**PROMPT**
Show only those lines of the entries where the string "Basic" is found.

Stored data entries
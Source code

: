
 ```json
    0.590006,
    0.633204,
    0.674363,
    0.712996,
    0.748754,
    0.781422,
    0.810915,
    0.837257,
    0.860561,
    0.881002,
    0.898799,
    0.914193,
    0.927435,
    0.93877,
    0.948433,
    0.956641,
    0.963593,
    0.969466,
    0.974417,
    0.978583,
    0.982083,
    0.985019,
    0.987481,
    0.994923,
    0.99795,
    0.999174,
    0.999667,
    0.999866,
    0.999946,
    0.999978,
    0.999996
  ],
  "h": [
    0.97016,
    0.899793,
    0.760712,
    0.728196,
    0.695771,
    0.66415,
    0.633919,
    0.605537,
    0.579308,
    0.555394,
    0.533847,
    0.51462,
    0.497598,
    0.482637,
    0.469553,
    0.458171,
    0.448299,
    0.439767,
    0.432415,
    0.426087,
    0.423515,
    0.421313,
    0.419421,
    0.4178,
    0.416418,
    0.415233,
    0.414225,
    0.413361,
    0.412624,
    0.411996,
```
--
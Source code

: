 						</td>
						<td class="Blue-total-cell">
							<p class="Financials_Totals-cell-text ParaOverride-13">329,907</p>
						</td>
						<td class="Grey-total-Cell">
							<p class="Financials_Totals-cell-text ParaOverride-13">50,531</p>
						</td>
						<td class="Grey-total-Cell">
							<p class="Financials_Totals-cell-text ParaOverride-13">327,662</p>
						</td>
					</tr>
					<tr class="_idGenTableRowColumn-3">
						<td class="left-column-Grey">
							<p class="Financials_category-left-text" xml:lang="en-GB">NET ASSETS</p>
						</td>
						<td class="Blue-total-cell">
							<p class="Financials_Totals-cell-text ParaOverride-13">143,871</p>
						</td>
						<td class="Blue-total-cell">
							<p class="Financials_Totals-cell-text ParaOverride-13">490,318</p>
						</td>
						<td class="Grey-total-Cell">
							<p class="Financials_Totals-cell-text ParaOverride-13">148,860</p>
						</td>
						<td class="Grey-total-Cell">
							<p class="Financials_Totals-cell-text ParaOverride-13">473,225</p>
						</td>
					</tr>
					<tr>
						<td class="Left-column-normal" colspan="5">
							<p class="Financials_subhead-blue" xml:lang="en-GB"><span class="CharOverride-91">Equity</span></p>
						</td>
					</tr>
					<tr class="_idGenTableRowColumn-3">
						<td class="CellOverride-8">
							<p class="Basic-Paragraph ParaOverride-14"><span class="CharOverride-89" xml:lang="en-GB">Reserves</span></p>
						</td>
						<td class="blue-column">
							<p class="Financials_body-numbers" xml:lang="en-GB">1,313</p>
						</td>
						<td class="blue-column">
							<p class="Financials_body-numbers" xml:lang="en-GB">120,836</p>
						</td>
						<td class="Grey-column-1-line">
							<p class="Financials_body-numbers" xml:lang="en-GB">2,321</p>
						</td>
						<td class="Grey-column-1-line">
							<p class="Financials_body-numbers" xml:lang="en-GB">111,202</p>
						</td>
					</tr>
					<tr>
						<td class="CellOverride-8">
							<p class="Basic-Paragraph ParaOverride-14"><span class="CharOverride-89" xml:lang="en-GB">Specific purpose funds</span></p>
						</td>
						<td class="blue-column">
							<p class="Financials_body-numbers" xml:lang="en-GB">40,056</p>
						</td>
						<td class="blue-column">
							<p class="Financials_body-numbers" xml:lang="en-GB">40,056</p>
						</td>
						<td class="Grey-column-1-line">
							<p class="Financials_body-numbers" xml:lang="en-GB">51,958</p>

**TASK ANSWER**
							<p class="Basic-Paragraph ParaOverride-14"><span class="CharOverride-89" xml:lang="en-GB">Reserves</span></p>
							<p class="Basic-Paragraph ParaOverride-14"><span class="CharOverride-89" xml:lang="en-GB">Specific purpose funds</span></p>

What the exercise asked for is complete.